**About this task:**
For every record that follows, write out the text exactly and omit the picture, if one is present.

**Records provided:**

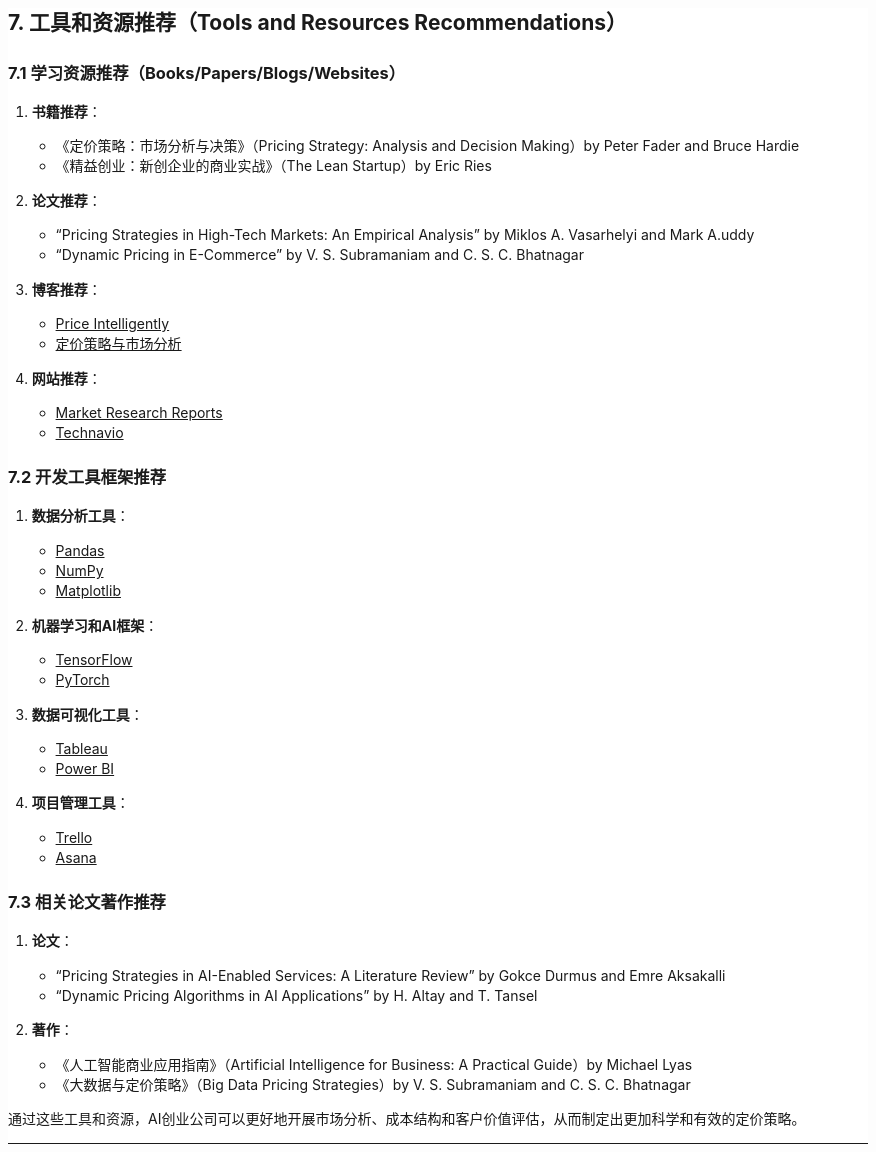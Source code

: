 ## 7. 工具和资源推荐（Tools and Resources Recommendations）

### 7.1 学习资源推荐（Books/Papers/Blogs/Websites）

1. **书籍推荐**：
   - 《定价策略：市场分析与决策》（Pricing Strategy: Analysis and Decision Making）by Peter Fader and Bruce Hardie
   - 《精益创业：新创企业的商业实战》（The Lean Startup）by Eric Ries

2. **论文推荐**：
   - “Pricing Strategies in High-Tech Markets: An Empirical Analysis” by Miklos A. Vasarhelyi and Mark A.uddy
   - “Dynamic Pricing in E-Commerce” by V. S. Subramaniam and C. S. C. Bhatnagar

3. **博客推荐**：
   - [Price Intelligently](https://www.priceintelligently.com/)
   - [定价策略与市场分析](https://www.value-based-pricing.com/)

4. **网站推荐**：
   - [Market Research Reports](https://www.ibisworld.com/)
   - [Technavio](https://www.technavio.com/)

### 7.2 开发工具框架推荐

1. **数据分析工具**：
   - [Pandas](https://pandas.pydata.org/)
   - [NumPy](https://numpy.org/)
   - [Matplotlib](https://matplotlib.org/)

2. **机器学习和AI框架**：
   - [TensorFlow](https://www.tensorflow.org/)
   - [PyTorch](https://pytorch.org/)

3. **数据可视化工具**：
   - [Tableau](https://www.tableau.com/)
   - [Power BI](https://powerbi.microsoft.com/)

4. **项目管理工具**：
   - [Trello](https://trello.com/)
   - [Asana](https://www.asana.com/)

### 7.3 相关论文著作推荐

1. **论文**：
   - “Pricing Strategies in AI-Enabled Services: A Literature Review” by Gokce Durmus and Emre Aksakalli
   - “Dynamic Pricing Algorithms in AI Applications” by H. Altay and T. Tansel

2. **著作**：
   - 《人工智能商业应用指南》（Artificial Intelligence for Business: A Practical Guide）by Michael Lyas
   - 《大数据与定价策略》（Big Data Pricing Strategies）by V. S. Subramaniam and C. S. C. Bhatnagar

通过这些工具和资源，AI创业公司可以更好地开展市场分析、成本结构和客户价值评估，从而制定出更加科学和有效的定价策略。

------------------
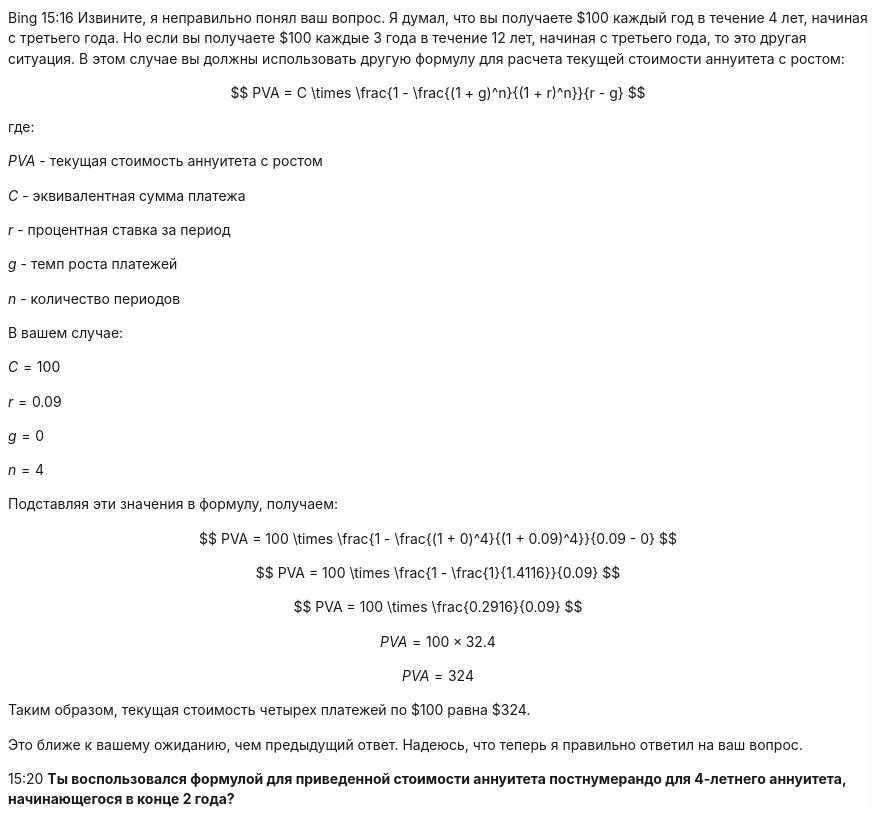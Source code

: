Bing 15:16
Извините, я неправильно понял ваш вопрос. Я думал, что вы получаете $100 каждый год в течение 4 лет, начиная с третьего года. Но если вы получаете $100 каждые 3 года в течение 12 лет, начиная с третьего года, то это другая ситуация. В этом случае вы должны использовать другую формулу для расчета текущей стоимости аннуитета с ростом:

$$
PVA = C \times \frac{1 - \frac{(1 + g)^n}{(1 + r)^n}}{r - g}
$$

где:

$PVA$ - текущая стоимость аннуитета с ростом

$C$ - эквивалентная сумма платежа

$r$ - процентная ставка за период

$g$ - темп роста платежей

$n$ - количество периодов

В вашем случае:

$C = 100$

$r = 0.09$

$g = 0$

$n = 4$

Подставляя эти значения в формулу, получаем:

$$
PVA = 100 \times \frac{1 - \frac{(1 + 0)^4}{(1 + 0.09)^4}}{0.09 - 0}
$$

$$
PVA = 100 \times \frac{1 - \frac{1}{1.4116}}{0.09}
$$

$$
PVA = 100 \times \frac{0.2916}{0.09}
$$

$$
PVA = 100 \times 32.4
$$

$$
PVA = 324
$$

Таким образом, текущая стоимость четырех платежей по $100 равна $324.

Это ближе к вашему ожиданию, чем предыдущий ответ. Надеюсь, что теперь я правильно ответил на ваш вопрос.

15:20
**Ты воспользовался формулой для приведенной стоимости аннуитета постнумерандо для 4-летнего аннуитета, начинающегося в конце 2 года?**
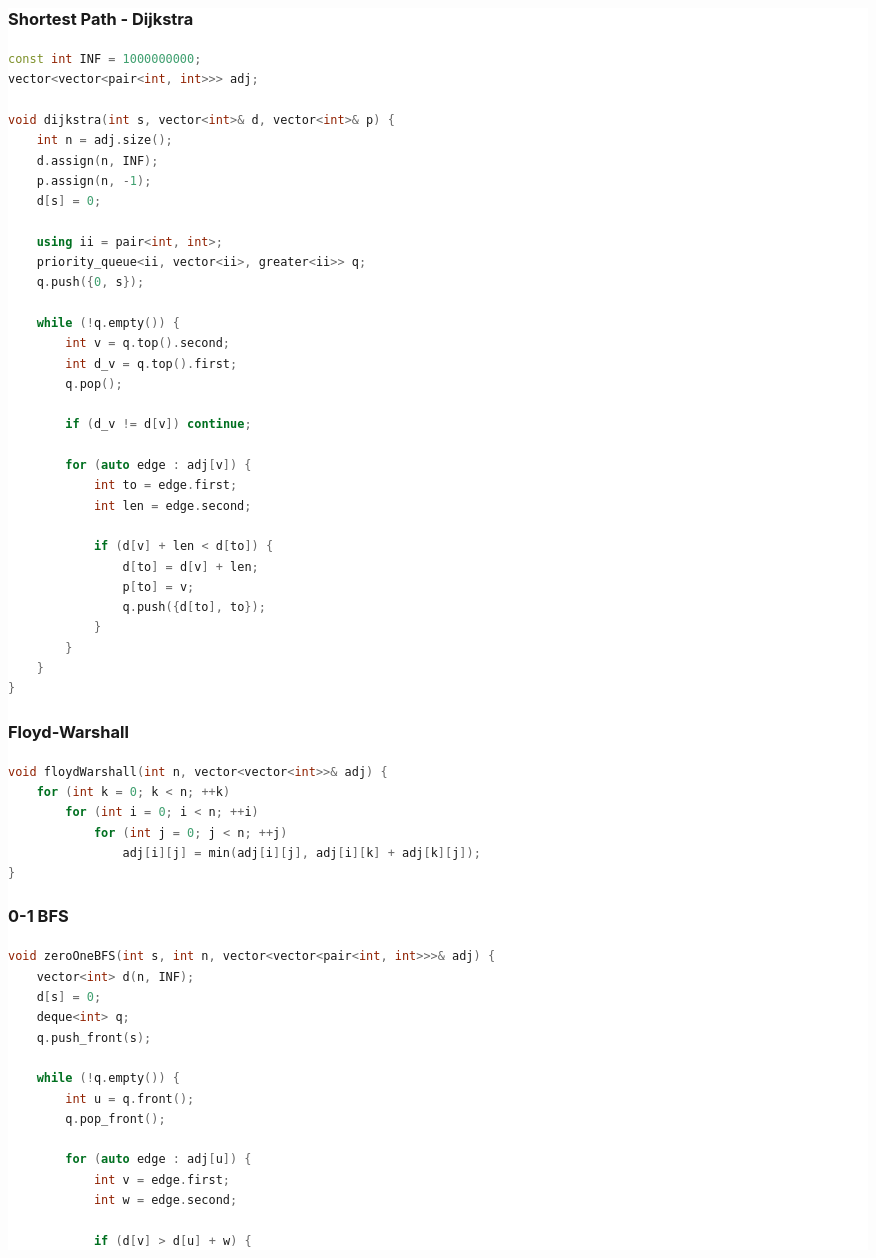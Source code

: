 ### Shortest Path - Dijkstra
```cpp
const int INF = 1000000000;
vector<vector<pair<int, int>>> adj;

void dijkstra(int s, vector<int>& d, vector<int>& p) {
    int n = adj.size();
    d.assign(n, INF);
    p.assign(n, -1);
    d[s] = 0;
    
    using ii = pair<int, int>;
    priority_queue<ii, vector<ii>, greater<ii>> q;
    q.push({0, s});
    
    while (!q.empty()) {
        int v = q.top().second;
        int d_v = q.top().first;
        q.pop();
        
        if (d_v != d[v]) continue;
        
        for (auto edge : adj[v]) {
            int to = edge.first;
            int len = edge.second;
            
            if (d[v] + len < d[to]) {
                d[to] = d[v] + len;
                p[to] = v;
                q.push({d[to], to});
            }
        }
    }
}
```

### Floyd-Warshall
```cpp
void floydWarshall(int n, vector<vector<int>>& adj) {
    for (int k = 0; k < n; ++k)
        for (int i = 0; i < n; ++i)
            for (int j = 0; j < n; ++j)
                adj[i][j] = min(adj[i][j], adj[i][k] + adj[k][j]);
}
```

### 0-1 BFS
```cpp
void zeroOneBFS(int s, int n, vector<vector<pair<int, int>>>& adj) {
    vector<int> d(n, INF);
    d[s] = 0;
    deque<int> q;
    q.push_front(s);
    
    while (!q.empty()) {
        int u = q.front();
        q.pop_front();
        
        for (auto edge : adj[u]) {
            int v = edge.first;
            int w = edge.second;
            
            if (d[v] > d[u] + w) {
```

**Exercise response:**
Source code

: ## 7. 工具和资源推荐（Tools and Resources Recommendations）

### 7.1 学习资源推荐（Books/Papers/Blogs/Websites）

1. **书籍推荐**：
   - 《定价策略：市场分析与决策》（Pricing Strategy: Analysis and Decision Making）by Peter Fader and Bruce Hardie
   - 《精益创业：新创企业的商业实战》（The Lean Startup）by Eric Ries

2. **论文推荐**：
   - “Pricing Strategies in High-Tech Markets: An Empirical Analysis” by Miklos A. Vasarhelyi and Mark A.uddy
   - “Dynamic Pricing in E-Commerce” by V. S. Subramaniam and C. S. C. Bhatnagar

3. **博客推荐**：
   - [Price Intelligently](https://www.priceintelligently.com/)
   - [定价策略与市场分析](https://www.value-based-pricing.com/)

4. **网站推荐**：
   - [Market Research Reports](https://www.ibisworld.com/)
   - [Technavio](https://www.technavio.com/)

### 7.2 开发工具框架推荐

1. **数据分析工具**：
   - [Pandas](https://pandas.pydata.org/)
   - [NumPy](https://numpy.org/)
   - [Matplotlib](https://matplotlib.org/)

2. **机器学习和AI框架**：
   - [TensorFlow](https://www.tensorflow.org/)
   - [PyTorch](https://pytorch.org/)

3. **数据可视化工具**：
   - [Tableau](https://www.tableau.com/)
   - [Power BI](https://powerbi.microsoft.com/)

4. **项目管理工具**：
   - [Trello](https://trello.com/)
   - [Asana](https://www.asana.com/)

### 7.3 相关论文著作推荐

1. **论文**：
   - “Pricing Strategies in AI-Enabled Services: A Literature Review” by Gokce Durmus and Emre Aksakalli
   - “Dynamic Pricing Algorithms in AI Applications” by H. Altay and T. Tansel

2. **著作**：
   - 《人工智能商业应用指南》（Artificial Intelligence for Business: A Practical Guide）by Michael Lyas
   - 《大数据与定价策略》（Big Data Pricing Strategies）by V. S. Subramaniam and C. S. C. Bhatnagar

通过这些工具和资源，AI创业公司可以更好地开展市场分析、成本结构和客户价值评估，从而制定出更加科学和有效的定价策略。

------------------
Source code

:Bing 15:16
Извините, я неправильно понял ваш вопрос. Я думал, что вы получаете $100 каждый год в течение 4 лет, начиная с третьего года. Но если вы получаете $100 каждые 3 года в течение 12 лет, начиная с третьего года, то это другая ситуация. В этом случае вы должны использовать другую формулу для расчета текущей стоимости аннуитета с ростом:

$$
PVA = C \times \frac{1 - \frac{(1 + g)^n}{(1 + r)^n}}{r - g}
$$

где:

$PVA$ - текущая стоимость аннуитета с ростом

$C$ - эквивалентная сумма платежа

$r$ - процентная ставка за период

$g$ - темп роста платежей

$n$ - количество периодов

В вашем случае:

$C = 100$

$r = 0.09$

$g = 0$

$n = 4$

Подставляя эти значения в формулу, получаем:

$$
PVA = 100 \times \frac{1 - \frac{(1 + 0)^4}{(1 + 0.09)^4}}{0.09 - 0}
$$

$$
PVA = 100 \times \frac{1 - \frac{1}{1.4116}}{0.09}
$$

$$
PVA = 100 \times \frac{0.2916}{0.09}
$$

$$
PVA = 100 \times 32.4
$$

$$
PVA = 324
$$

Таким образом, текущая стоимость четырех платежей по $100 равна $324.

Это ближе к вашему ожиданию, чем предыдущий ответ. Надеюсь, что теперь я правильно ответил на ваш вопрос.

15:20
**Ты воспользовался формулой для приведенной стоимости аннуитета постнумерандо для 4-летнего аннуитета, начинающегося в конце 2 года?**
Source code

: ### Shortest Path - Dijkstra
```cpp
const int INF = 1000000000;
vector<vector<pair<int, int>>> adj;

void dijkstra(int s, vector<int>& d, vector<int>& p) {
    int n = adj.size();
    d.assign(n, INF);
    p.assign(n, -1);
    d[s] = 0;
    
    using ii = pair<int, int>;
    priority_queue<ii, vector<ii>, greater<ii>> q;
    q.push({0, s});
    
    while (!q.empty()) {
        int v = q.top().second;
        int d_v = q.top().first;
        q.pop();
        
        if (d_v != d[v]) continue;
        
        for (auto edge : adj[v]) {
            int to = edge.first;
            int len = edge.second;
            
            if (d[v] + len < d[to]) {
                d[to] = d[v] + len;
                p[to] = v;
                q.push({d[to], to});
            }
        }
    }
}
```

### Floyd-Warshall
```cpp
void floydWarshall(int n, vector<vector<int>>& adj) {
    for (int k = 0; k < n; ++k)
        for (int i = 0; i < n; ++i)
            for (int j = 0; j < n; ++j)
                adj[i][j] = min(adj[i][j], adj[i][k] + adj[k][j]);
}
```

### 0-1 BFS
```cpp
void zeroOneBFS(int s, int n, vector<vector<pair<int, int>>>& adj) {
    vector<int> d(n, INF);
    d[s] = 0;
    deque<int> q;
    q.push_front(s);
    
    while (!q.empty()) {
        int u = q.front();
        q.pop_front();
        
        for (auto edge : adj[u]) {
            int v = edge.first;
            int w = edge.second;
            
            if (d[v] > d[u] + w) {
```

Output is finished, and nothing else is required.